__Action item__
Among the entries that follow, find the lines containing the string "labels" and copy them.

__Recorded information__
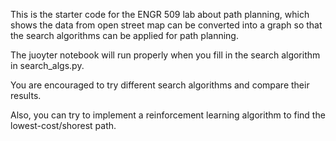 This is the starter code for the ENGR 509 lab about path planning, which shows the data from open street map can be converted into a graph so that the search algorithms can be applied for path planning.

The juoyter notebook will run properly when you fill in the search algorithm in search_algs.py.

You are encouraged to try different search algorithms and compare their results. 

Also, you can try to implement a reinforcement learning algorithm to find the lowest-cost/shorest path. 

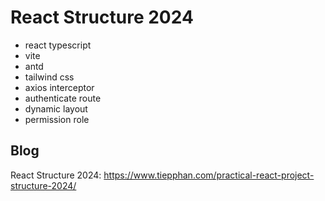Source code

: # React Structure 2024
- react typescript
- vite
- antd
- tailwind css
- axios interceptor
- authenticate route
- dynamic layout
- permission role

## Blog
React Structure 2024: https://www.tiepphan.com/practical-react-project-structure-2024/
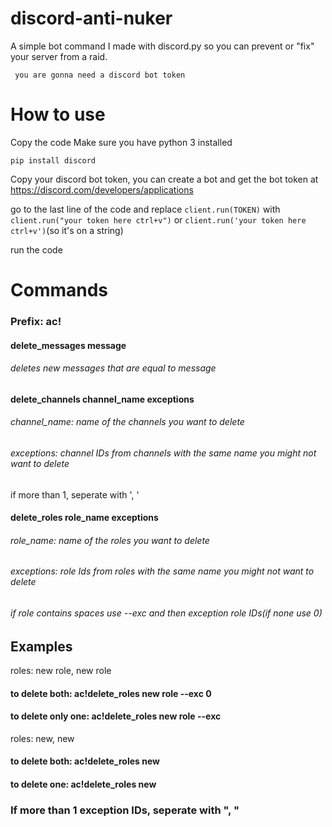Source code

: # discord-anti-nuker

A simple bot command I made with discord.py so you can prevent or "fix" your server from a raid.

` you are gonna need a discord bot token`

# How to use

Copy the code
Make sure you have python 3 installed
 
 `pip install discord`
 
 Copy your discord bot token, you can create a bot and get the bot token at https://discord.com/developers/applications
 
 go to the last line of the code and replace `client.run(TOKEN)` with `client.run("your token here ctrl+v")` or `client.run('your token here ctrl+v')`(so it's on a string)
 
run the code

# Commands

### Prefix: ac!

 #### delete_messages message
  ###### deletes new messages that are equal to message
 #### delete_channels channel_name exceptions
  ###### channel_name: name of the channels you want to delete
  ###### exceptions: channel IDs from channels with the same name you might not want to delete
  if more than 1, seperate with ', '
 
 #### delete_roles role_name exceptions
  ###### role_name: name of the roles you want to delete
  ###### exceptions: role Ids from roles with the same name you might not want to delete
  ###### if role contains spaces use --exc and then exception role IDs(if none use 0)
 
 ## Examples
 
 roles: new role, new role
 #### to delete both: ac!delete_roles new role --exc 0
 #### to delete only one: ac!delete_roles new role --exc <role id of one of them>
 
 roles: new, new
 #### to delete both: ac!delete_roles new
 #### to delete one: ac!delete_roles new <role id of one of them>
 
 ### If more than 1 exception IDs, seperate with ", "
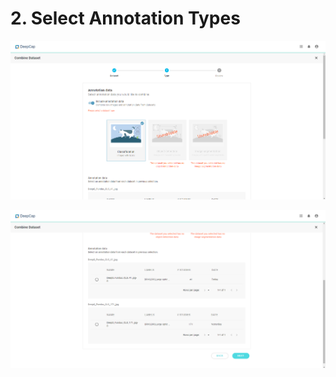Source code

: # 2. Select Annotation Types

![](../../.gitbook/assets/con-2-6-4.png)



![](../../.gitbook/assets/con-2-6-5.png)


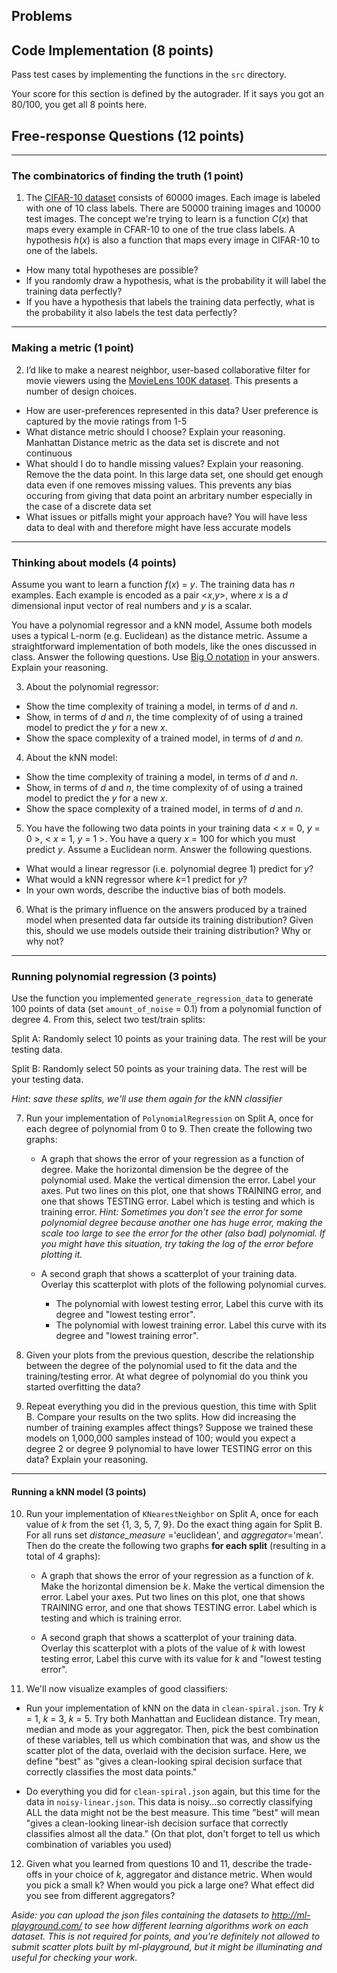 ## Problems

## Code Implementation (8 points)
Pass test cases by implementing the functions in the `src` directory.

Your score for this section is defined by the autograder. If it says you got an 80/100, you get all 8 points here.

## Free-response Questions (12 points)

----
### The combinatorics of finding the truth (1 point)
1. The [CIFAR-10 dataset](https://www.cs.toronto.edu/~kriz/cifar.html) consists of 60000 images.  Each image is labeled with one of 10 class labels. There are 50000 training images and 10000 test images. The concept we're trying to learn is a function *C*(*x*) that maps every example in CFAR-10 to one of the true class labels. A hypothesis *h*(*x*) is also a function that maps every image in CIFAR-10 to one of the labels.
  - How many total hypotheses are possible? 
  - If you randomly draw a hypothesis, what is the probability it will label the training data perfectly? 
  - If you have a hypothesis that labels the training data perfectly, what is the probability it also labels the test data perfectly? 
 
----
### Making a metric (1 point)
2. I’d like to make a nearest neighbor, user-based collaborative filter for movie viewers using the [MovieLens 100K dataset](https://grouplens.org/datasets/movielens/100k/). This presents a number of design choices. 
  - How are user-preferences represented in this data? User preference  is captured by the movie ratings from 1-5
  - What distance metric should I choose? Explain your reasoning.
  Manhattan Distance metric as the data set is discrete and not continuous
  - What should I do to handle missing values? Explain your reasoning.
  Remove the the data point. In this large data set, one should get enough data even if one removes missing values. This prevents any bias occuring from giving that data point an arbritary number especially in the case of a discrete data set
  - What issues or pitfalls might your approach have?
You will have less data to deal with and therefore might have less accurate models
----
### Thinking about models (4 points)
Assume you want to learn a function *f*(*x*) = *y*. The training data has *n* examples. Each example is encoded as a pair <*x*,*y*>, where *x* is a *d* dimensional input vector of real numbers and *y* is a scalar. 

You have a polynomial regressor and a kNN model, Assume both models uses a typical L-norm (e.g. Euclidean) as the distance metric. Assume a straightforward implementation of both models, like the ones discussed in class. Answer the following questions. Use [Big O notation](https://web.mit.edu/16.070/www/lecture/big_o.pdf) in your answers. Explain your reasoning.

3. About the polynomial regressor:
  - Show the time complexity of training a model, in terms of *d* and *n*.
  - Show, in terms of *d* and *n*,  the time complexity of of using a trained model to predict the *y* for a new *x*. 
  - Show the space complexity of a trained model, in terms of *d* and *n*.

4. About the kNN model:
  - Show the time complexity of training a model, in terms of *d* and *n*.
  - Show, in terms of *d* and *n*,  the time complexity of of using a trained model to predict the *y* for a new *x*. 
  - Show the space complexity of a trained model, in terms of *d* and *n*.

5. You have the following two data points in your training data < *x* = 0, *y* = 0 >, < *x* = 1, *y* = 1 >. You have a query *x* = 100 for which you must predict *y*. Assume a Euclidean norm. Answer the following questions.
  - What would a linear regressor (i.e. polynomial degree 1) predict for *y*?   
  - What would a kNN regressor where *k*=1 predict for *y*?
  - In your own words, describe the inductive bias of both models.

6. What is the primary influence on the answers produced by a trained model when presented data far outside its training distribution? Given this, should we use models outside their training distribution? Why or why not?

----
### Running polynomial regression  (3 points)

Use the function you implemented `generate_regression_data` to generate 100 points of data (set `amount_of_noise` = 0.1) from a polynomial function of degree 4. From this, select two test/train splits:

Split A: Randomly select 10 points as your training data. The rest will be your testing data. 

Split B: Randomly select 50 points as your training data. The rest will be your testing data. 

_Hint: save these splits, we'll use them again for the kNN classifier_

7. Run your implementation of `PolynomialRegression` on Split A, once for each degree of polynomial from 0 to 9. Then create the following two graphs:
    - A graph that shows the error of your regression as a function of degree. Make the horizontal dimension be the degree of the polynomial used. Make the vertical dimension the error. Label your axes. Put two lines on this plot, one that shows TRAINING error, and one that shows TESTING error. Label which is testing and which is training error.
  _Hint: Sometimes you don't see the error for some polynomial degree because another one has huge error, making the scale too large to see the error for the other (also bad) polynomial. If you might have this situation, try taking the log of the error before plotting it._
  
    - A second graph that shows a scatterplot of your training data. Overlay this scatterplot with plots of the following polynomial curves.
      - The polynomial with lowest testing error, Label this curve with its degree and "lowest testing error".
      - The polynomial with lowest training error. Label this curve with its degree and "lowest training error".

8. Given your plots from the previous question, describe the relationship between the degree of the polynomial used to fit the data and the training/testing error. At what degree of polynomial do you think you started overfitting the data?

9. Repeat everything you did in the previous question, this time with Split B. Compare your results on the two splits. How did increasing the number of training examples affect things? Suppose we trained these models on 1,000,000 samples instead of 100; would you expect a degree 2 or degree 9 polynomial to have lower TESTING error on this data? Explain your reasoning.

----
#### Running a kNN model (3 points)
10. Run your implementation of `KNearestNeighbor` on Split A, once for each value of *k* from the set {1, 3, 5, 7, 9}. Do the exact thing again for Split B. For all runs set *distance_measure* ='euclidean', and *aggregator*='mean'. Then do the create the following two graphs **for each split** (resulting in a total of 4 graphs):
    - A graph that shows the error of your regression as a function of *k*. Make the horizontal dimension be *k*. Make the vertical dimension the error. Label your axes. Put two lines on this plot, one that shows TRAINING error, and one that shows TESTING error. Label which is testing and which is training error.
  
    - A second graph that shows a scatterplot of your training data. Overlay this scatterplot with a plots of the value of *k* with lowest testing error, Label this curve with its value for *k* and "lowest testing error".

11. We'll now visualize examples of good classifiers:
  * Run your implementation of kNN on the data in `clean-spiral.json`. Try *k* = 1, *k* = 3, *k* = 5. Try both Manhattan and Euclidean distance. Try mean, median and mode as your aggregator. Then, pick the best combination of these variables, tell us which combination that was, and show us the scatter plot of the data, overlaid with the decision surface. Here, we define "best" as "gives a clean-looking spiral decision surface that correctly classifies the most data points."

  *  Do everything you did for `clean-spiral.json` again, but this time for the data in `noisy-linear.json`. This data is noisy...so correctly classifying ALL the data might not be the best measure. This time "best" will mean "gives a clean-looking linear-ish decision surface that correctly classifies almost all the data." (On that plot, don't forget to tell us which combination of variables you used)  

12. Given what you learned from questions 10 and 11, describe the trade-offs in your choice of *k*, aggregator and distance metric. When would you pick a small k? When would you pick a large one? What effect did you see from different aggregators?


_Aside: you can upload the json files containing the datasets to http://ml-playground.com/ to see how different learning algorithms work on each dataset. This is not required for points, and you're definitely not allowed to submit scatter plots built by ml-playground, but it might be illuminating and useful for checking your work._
==
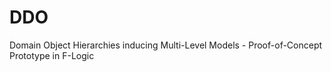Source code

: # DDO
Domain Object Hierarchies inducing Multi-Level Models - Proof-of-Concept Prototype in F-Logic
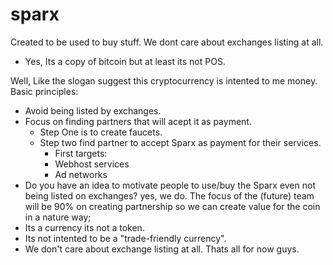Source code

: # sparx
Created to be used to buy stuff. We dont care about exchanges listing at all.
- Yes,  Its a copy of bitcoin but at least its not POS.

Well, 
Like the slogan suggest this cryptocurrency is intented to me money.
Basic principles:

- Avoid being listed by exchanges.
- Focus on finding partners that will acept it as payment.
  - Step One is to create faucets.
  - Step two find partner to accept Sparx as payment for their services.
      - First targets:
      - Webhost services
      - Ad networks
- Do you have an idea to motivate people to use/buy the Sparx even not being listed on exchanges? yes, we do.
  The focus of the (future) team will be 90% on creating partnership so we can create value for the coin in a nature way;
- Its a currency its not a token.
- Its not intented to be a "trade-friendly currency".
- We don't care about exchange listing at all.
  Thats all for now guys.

__Result__
1. The [CIFAR-10 dataset](https://www.cs.toronto.edu/~kriz/cifar.html) consists of 60000 images.  Each image is labeled with one of 10 class labels. There are 50000 training images and 10000 test images. The concept we're trying to learn is a function *C*(*x*) that maps every example in CFAR-10 to one of the true class labels. A hypothesis *h*(*x*) is also a function that maps every image in CIFAR-10 to one of the labels.
  - If you have a hypothesis that labels the training data perfectly, what is the probability it also labels the test data perfectly? 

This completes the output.